▶ **Your goal**
In your output, repeat each entry exactly and include no pictures.

▶ **Source data**
┄┄┄┄┄┄
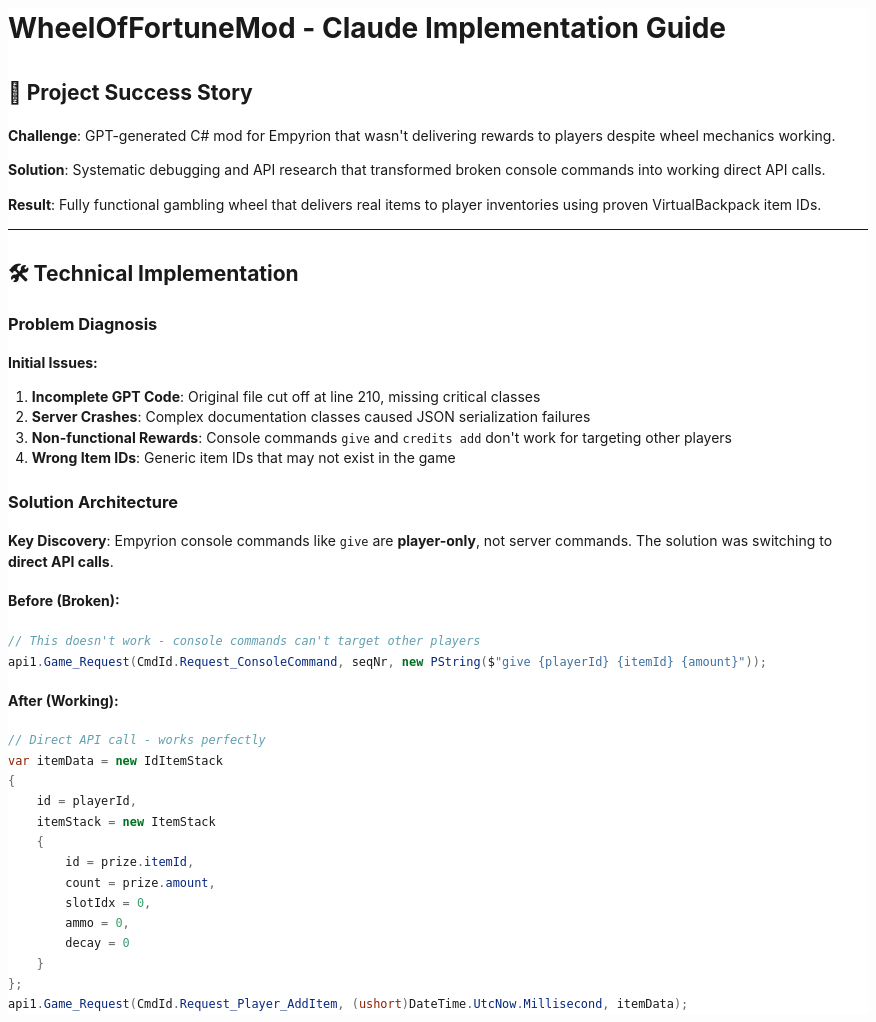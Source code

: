 # WheelOfFortuneMod - Claude Implementation Guide

## 🎯 Project Success Story

**Challenge**: GPT-generated C# mod for Empyrion that wasn't delivering rewards to players despite wheel mechanics working.

**Solution**: Systematic debugging and API research that transformed broken console commands into working direct API calls.

**Result**: Fully functional gambling wheel that delivers real items to player inventories using proven VirtualBackpack item IDs.

---

## 🛠️ Technical Implementation

### Problem Diagnosis

**Initial Issues:**
1. **Incomplete GPT Code**: Original file cut off at line 210, missing critical classes
2. **Server Crashes**: Complex documentation classes caused JSON serialization failures
3. **Non-functional Rewards**: Console commands `give` and `credits add` don't work for targeting other players
4. **Wrong Item IDs**: Generic item IDs that may not exist in the game

### Solution Architecture

**Key Discovery**: Empyrion console commands like `give` are **player-only**, not server commands. The solution was switching to **direct API calls**.

#### Before (Broken):
```csharp
// This doesn't work - console commands can't target other players
api1.Game_Request(CmdId.Request_ConsoleCommand, seqNr, new PString($"give {playerId} {itemId} {amount}"));
```

#### After (Working):
```csharp
// Direct API call - works perfectly
var itemData = new IdItemStack
{
    id = playerId,
    itemStack = new ItemStack
    {
        id = prize.itemId,
        count = prize.amount,
        slotIdx = 0,
        ammo = 0,
        decay = 0
    }
};
api1.Game_Request(CmdId.Request_Player_AddItem, (ushort)DateTime.UtcNow.Millisecond, itemData);
```
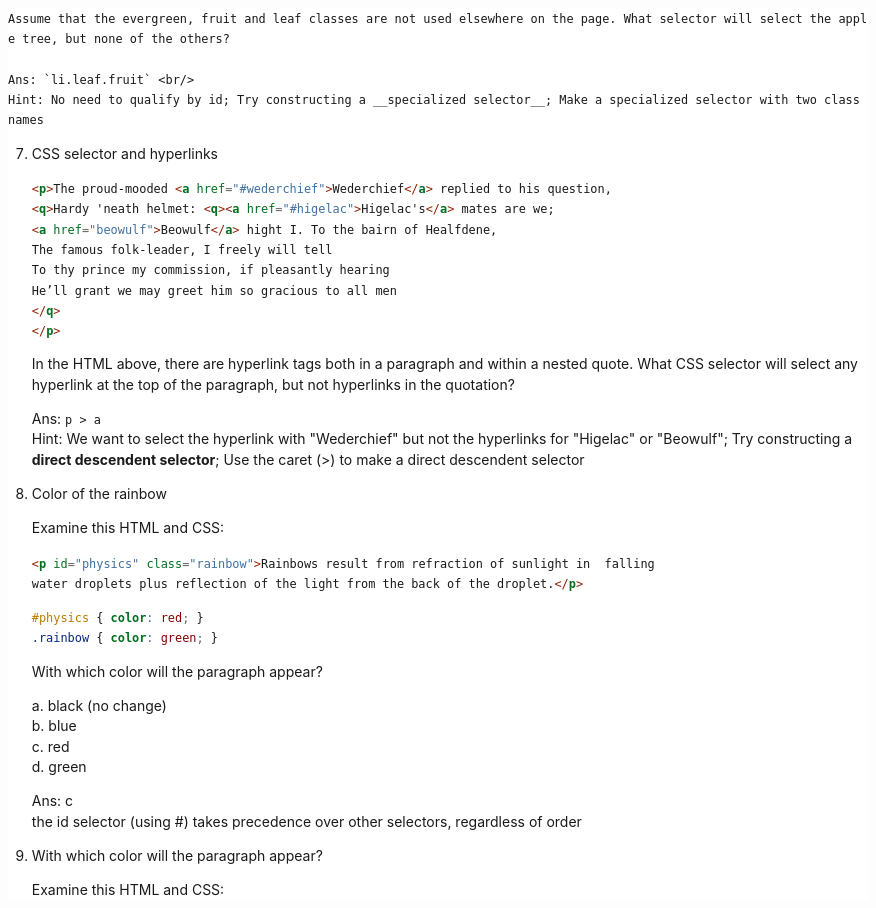     Assume that the evergreen, fruit and leaf classes are not used elsewhere on the page. What selector will select the apple tree, but none of the others?
  
    Ans: `li.leaf.fruit` <br/>
    Hint: No need to qualify by id; Try constructing a __specialized selector__; Make a specialized selector with two class names


7. CSS selector and hyperlinks

    ```html
    <p>The proud-mooded <a href="#wederchief">Wederchief</a> replied to his question,
    <q>Hardy 'neath helmet: <q><a href="#higelac">Higelac's</a> mates are we;
    <a href="beowulf">Beowulf</a> hight I. To the bairn of Healfdene,
    The famous folk-leader, I freely will tell
    To thy prince my commission, if pleasantly hearing
    He’ll grant we may greet him so gracious to all men
    </q>
    </p>
    ```

    In the HTML above, there are hyperlink tags both in a paragraph and within a nested quote. What CSS selector will select any hyperlink at the top of the paragraph, but not hyperlinks in the quotation?

    Ans: `p > a` <br/>
    Hint: We want to select the hyperlink with "Wederchief" but not the hyperlinks for "Higelac" or "Beowulf"; Try constructing a __direct descendent selector__; Use the caret (>) to make a direct descendent selector


8. Color of the rainbow

    Examine this HTML and CSS:

    ```html
    <p id="physics" class="rainbow">Rainbows result from refraction of sunlight in  falling 
    water droplets plus reflection of the light from the back of the droplet.</p>
    ```

    ```css
    #physics { color: red; }
    .rainbow { color: green; }
    ```

    With which color will the paragraph appear?

    a. black (no change) <br/>
    b. blue <br/>
    c. red <br/>
    d. green <br/>

    Ans: c <br/>
    the id selector (using #) takes precedence over other selectors, regardless of order


9. With which color will the paragraph appear?

    Examine this HTML and CSS:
┄┄┄┄┄┄
▶ **Task solution**
Source code

: # WheelOfFortuneMod - Claude Implementation Guide

## 🎯 Project Success Story

**Challenge**: GPT-generated C# mod for Empyrion that wasn't delivering rewards to players despite wheel mechanics working.

**Solution**: Systematic debugging and API research that transformed broken console commands into working direct API calls.

**Result**: Fully functional gambling wheel that delivers real items to player inventories using proven VirtualBackpack item IDs.

---

## 🛠️ Technical Implementation

### Problem Diagnosis

**Initial Issues:**
1. **Incomplete GPT Code**: Original file cut off at line 210, missing critical classes
2. **Server Crashes**: Complex documentation classes caused JSON serialization failures
3. **Non-functional Rewards**: Console commands `give` and `credits add` don't work for targeting other players
4. **Wrong Item IDs**: Generic item IDs that may not exist in the game

### Solution Architecture

**Key Discovery**: Empyrion console commands like `give` are **player-only**, not server commands. The solution was switching to **direct API calls**.

#### Before (Broken):
```csharp
// This doesn't work - console commands can't target other players
api1.Game_Request(CmdId.Request_ConsoleCommand, seqNr, new PString($"give {playerId} {itemId} {amount}"));
```

#### After (Working):
```csharp
// Direct API call - works perfectly
var itemData = new IdItemStack
{
    id = playerId,
    itemStack = new ItemStack
    {
        id = prize.itemId,
        count = prize.amount,
        slotIdx = 0,
        ammo = 0,
        decay = 0
    }
};
api1.Game_Request(CmdId.Request_Player_AddItem, (ushort)DateTime.UtcNow.Millisecond, itemData);
```
     Assume that the evergreen, fruit and leaf classes are not used elsewhere on the page. What selector will select the apple tree, but none of the others?
  
    Ans: `li.leaf.fruit` <br/>
    Hint: No need to qualify by id; Try constructing a __specialized selector__; Make a specialized selector with two class names


7. CSS selector and hyperlinks

    ```html
    <p>The proud-mooded <a href="#wederchief">Wederchief</a> replied to his question,
    <q>Hardy 'neath helmet: <q><a href="#higelac">Higelac's</a> mates are we;
    <a href="beowulf">Beowulf</a> hight I. To the bairn of Healfdene,
    The famous folk-leader, I freely will tell
    To thy prince my commission, if pleasantly hearing
    He’ll grant we may greet him so gracious to all men
    </q>
    </p>
    ```

    In the HTML above, there are hyperlink tags both in a paragraph and within a nested quote. What CSS selector will select any hyperlink at the top of the paragraph, but not hyperlinks in the quotation?

    Ans: `p > a` <br/>
    Hint: We want to select the hyperlink with "Wederchief" but not the hyperlinks for "Higelac" or "Beowulf"; Try constructing a __direct descendent selector__; Use the caret (>) to make a direct descendent selector


8. Color of the rainbow

    Examine this HTML and CSS:

    ```html
    <p id="physics" class="rainbow">Rainbows result from refraction of sunlight in  falling 
    water droplets plus reflection of the light from the back of the droplet.</p>
    ```

    ```css
    #physics { color: red; }
    .rainbow { color: green; }
    ```

    With which color will the paragraph appear?

    a. black (no change) <br/>
    b. blue <br/>
    c. red <br/>
    d. green <br/>

    Ans: c <br/>
    the id selector (using #) takes precedence over other selectors, regardless of order


9. With which color will the paragraph appear?

    Examine this HTML and CSS:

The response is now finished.